William (Bryant) Davis, is originally from Moncks Corner, South Carolina. It was not until the age of 19 that he began to focus on personal endeavors of art-making. Halfway through his career as a student at Wofford College, in Spartanburg, SC, he declared a Studio Art major, in addition to his already focused path on art, in the Art History department. His greatest interests are in texture, textiles, and perspective of space in a distorted way that alters his medium’s presentation. Most favored of his focuses are chairs. He has rendered his creations of chairs in different perspectives showing them in various fabrics, wallpapers, and even carpet, emphasizing his focus on the making of art inspired by the mediums of interior spaces.
Each individual artist has a drastically different perspective on their surroundings and what they let or choose to inspire them. In certain moments, it may come into question whether you are guiding the artwork, or is the artwork guiding you? The question of whether or not your materials have control over you, is one that can reveal the initial drive that is within the artist. In my work, I have revealed to myself that sometimes my focus on particular materials is entirely manipulated by my environment. I have discovered that, after my environment and my past experiences have launched me into a field of textiles and elements of interior spaces, I then take control of the materials and manipulate them to become a form of my perspective. My focus has become largely obsessed with fabrics that is, what can be done with them, to them, or around them. I have therefore created chairs out of fabric that are two-dimensional rather than three-dimensional, in order to bring a new perspective to the forefront. This perspective being one that focuses on the object that has been rendered, as in my blue velvet chair, titled “Velvet Perspective.” The objective is not to simply present a representation of an object, but focus the viewers’ attention on that of the texture of the piece, and the process through which it was rendered.

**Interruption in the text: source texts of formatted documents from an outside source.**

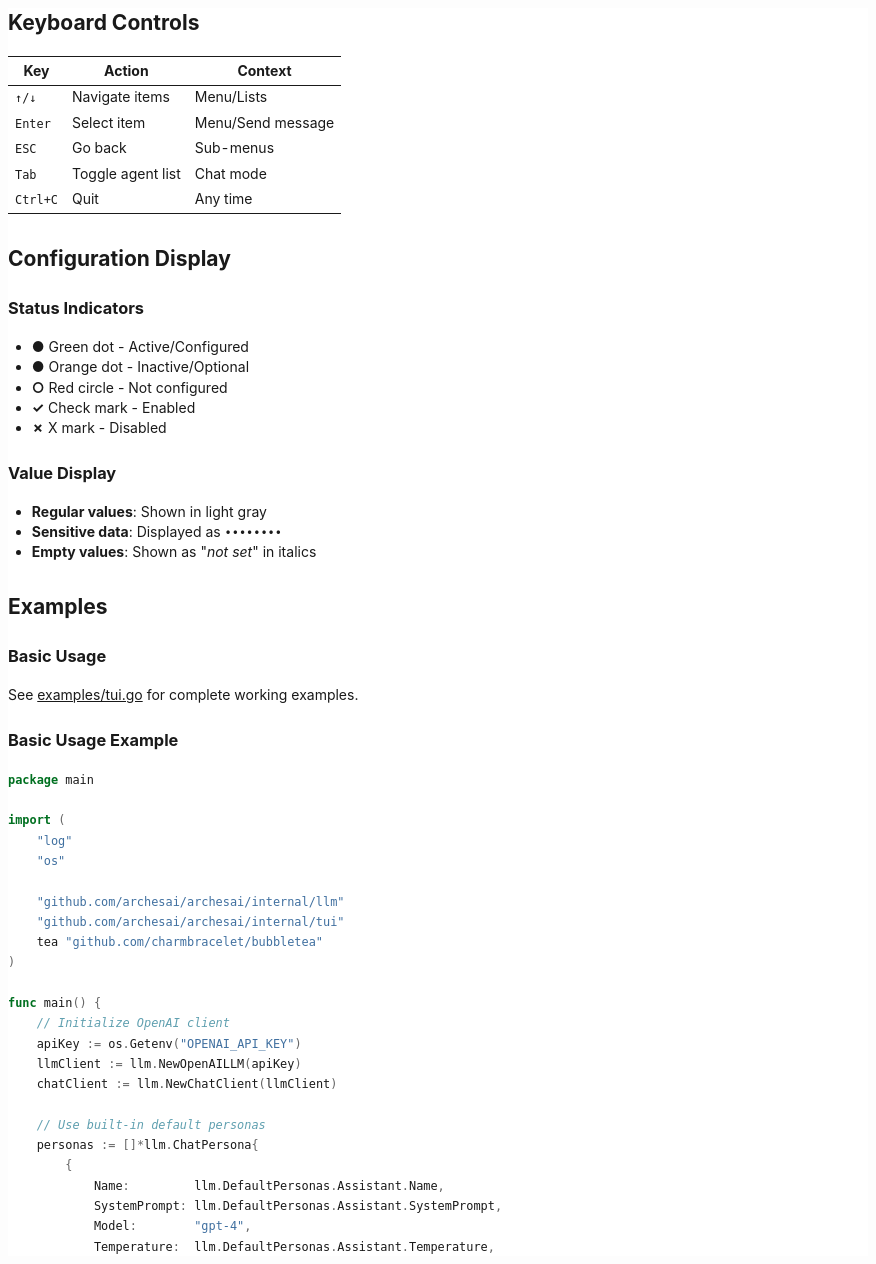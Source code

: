 ## Keyboard Controls

| Key      | Action            | Context           |
| -------- | ----------------- | ----------------- |
| `↑/↓`    | Navigate items    | Menu/Lists        |
| `Enter`  | Select item       | Menu/Send message |
| `ESC`    | Go back           | Sub-menus         |
| `Tab`    | Toggle agent list | Chat mode         |
| `Ctrl+C` | Quit              | Any time          |

## Configuration Display

### Status Indicators

- **●** Green dot - Active/Configured
- **●** Orange dot - Inactive/Optional
- **○** Red circle - Not configured
- **✓** Check mark - Enabled
- **✗** X mark - Disabled

### Value Display

- **Regular values**: Shown in light gray
- **Sensitive data**: Displayed as `••••••••`
- **Empty values**: Shown as "_not set_" in italics

## Examples

### Basic Usage

See [examples/tui.go](../docs/examples/tui.go) for complete working examples.

### Basic Usage Example

```go
package main

import (
    "log"
    "os"

    "github.com/archesai/archesai/internal/llm"
    "github.com/archesai/archesai/internal/tui"
    tea "github.com/charmbracelet/bubbletea"
)

func main() {
    // Initialize OpenAI client
    apiKey := os.Getenv("OPENAI_API_KEY")
    llmClient := llm.NewOpenAILLM(apiKey)
    chatClient := llm.NewChatClient(llmClient)

    // Use built-in default personas
    personas := []*llm.ChatPersona{
        {
            Name:         llm.DefaultPersonas.Assistant.Name,
            SystemPrompt: llm.DefaultPersonas.Assistant.SystemPrompt,
            Model:        "gpt-4",
            Temperature:  llm.DefaultPersonas.Assistant.Temperature,
```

There is a great world of unknown in the study of textiles in an artistic manner. There have been many attempts by myself and other artists to bring distortion to the expected final product, and I see an abundance of potential in the manipulation of this medium. My pursuits will continue to obsess over the environment that I was raised in visually, and take those perceptions from memory and current surroundings, to produce further works of two-dimensional chairs, and household objects created out of fabric, that render a feeling of historical nostalgia and a contrasting use of modern elements and forms.